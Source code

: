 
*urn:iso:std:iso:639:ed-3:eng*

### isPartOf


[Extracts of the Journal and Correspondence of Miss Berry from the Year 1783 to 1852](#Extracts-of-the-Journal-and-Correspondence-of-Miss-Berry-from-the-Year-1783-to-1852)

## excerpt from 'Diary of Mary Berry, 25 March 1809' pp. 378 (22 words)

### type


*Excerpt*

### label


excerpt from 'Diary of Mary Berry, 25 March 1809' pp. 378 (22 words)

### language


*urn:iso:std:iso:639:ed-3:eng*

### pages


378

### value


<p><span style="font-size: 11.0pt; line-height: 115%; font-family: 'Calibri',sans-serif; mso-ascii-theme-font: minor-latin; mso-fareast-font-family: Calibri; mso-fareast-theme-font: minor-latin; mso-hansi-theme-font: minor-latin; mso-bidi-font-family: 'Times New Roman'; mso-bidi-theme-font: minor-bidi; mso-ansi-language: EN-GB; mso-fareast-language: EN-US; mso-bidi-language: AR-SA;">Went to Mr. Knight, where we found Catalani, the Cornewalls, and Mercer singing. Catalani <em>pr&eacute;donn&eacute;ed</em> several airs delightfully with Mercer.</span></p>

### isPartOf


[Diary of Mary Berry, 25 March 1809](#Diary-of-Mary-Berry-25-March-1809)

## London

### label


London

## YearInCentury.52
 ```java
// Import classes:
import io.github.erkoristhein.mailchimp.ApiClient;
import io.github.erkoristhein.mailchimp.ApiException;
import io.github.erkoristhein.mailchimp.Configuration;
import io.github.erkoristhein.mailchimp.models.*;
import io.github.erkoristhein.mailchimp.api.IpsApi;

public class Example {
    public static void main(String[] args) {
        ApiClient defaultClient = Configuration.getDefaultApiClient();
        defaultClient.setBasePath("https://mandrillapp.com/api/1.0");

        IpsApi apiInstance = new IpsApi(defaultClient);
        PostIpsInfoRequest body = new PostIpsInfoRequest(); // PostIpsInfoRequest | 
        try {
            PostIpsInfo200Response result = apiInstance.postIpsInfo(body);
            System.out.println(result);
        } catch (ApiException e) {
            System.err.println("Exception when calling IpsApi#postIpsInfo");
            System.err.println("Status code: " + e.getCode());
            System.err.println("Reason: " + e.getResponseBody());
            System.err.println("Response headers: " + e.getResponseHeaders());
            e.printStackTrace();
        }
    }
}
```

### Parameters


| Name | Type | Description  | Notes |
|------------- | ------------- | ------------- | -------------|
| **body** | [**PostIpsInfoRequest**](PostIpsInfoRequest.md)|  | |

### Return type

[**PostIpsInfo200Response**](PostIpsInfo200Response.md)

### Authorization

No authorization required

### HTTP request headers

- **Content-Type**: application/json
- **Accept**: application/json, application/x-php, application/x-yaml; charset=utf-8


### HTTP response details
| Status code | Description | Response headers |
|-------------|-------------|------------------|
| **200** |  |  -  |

## EXERCISE BRIEF
When a line contains the string "defaultClient", copy it from the records.

## THE ANSWER
        ApiClient defaultClient = Configuration.getDefaultApiClient();
        defaultClient.setBasePath("https://mandrillapp.com/api/1.0");
        IpsApi apiInstance = new IpsApi(defaultClient);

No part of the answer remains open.